» **Given records**:
● ● ● ● ●

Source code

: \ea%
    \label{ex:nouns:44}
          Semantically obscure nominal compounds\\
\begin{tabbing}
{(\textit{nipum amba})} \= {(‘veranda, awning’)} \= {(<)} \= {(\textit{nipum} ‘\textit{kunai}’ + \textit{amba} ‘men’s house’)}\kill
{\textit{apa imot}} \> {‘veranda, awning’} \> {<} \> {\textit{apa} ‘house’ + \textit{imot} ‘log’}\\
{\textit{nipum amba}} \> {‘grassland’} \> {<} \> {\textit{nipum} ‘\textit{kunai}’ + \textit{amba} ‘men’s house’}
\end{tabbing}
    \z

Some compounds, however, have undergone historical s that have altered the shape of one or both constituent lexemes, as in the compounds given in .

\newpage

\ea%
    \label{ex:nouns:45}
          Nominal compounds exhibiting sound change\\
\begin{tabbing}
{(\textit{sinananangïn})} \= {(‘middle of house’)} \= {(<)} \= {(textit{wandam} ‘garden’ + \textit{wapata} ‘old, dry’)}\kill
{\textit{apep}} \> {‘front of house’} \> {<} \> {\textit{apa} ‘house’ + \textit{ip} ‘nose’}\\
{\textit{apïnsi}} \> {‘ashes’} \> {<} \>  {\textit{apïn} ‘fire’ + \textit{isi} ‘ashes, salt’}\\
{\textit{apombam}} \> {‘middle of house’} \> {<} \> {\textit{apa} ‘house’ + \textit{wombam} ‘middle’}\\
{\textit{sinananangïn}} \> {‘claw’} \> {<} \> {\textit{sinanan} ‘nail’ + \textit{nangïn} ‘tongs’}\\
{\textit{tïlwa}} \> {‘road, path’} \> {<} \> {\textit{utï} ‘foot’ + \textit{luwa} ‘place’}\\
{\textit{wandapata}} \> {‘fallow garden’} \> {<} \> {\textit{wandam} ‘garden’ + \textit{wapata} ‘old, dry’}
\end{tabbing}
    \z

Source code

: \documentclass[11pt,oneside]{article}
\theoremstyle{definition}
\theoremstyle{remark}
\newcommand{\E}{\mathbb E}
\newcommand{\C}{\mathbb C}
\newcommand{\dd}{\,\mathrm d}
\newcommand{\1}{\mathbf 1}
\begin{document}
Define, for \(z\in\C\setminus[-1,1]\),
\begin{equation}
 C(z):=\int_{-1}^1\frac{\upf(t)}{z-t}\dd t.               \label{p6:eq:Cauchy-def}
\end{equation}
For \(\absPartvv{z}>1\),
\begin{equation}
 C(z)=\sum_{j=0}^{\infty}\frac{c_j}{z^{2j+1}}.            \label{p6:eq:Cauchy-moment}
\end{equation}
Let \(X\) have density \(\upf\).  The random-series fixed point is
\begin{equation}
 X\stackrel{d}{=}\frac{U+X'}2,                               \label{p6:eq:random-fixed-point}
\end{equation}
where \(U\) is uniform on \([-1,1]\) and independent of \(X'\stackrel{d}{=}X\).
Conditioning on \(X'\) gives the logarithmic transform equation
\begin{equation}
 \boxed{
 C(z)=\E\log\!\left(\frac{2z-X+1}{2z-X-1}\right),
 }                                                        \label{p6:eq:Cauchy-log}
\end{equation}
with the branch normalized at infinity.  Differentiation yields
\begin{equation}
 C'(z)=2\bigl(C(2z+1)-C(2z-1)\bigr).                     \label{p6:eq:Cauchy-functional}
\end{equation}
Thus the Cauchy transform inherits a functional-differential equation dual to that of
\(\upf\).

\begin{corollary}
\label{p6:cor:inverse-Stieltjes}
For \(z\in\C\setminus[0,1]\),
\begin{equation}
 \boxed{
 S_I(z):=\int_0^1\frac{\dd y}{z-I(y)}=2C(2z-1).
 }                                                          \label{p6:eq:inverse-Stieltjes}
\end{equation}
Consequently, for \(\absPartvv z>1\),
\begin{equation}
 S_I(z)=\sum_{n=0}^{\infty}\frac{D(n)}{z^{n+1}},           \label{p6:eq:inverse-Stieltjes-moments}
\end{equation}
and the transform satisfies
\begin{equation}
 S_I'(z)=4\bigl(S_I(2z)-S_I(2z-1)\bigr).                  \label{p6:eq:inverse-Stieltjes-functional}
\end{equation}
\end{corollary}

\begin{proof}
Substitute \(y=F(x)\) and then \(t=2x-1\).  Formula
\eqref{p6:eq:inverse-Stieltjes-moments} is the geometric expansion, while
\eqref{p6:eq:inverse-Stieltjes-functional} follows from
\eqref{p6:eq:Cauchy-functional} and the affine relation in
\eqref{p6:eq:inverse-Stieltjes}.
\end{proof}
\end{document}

● ● ● ● ●

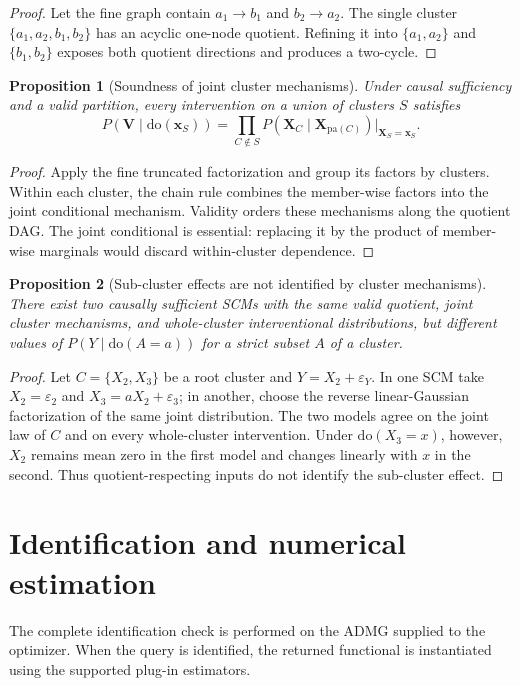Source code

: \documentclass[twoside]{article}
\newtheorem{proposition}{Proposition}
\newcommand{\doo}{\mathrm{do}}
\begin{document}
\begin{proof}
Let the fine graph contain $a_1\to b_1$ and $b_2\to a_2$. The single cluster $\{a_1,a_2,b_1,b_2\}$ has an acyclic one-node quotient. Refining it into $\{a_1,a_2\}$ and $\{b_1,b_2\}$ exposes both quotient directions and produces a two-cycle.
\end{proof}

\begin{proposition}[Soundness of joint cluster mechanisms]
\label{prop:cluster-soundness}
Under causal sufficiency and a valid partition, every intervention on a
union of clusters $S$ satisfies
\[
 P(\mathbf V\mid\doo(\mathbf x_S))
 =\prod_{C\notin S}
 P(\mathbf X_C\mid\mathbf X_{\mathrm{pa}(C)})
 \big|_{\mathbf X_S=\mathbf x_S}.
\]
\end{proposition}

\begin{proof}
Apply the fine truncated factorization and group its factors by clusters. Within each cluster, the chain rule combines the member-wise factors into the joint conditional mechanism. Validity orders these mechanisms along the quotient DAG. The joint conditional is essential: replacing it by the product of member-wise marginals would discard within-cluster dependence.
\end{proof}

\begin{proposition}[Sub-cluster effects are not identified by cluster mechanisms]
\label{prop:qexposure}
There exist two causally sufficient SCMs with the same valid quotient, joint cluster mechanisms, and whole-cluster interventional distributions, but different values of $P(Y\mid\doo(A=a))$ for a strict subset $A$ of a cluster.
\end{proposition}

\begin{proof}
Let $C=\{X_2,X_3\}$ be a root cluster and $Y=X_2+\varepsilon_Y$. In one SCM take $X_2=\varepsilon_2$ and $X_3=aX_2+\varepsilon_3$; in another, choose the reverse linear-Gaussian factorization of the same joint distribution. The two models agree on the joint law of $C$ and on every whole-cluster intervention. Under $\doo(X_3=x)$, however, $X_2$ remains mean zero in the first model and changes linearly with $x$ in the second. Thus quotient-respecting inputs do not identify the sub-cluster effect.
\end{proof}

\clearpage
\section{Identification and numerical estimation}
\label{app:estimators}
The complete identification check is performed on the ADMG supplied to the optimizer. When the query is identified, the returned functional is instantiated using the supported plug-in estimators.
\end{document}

● ● ● ● ●

» **Work item**: Search the data above for the word "mathbf" and say how many lines contain it, giving only that number.

» **Result for this exercise**: 4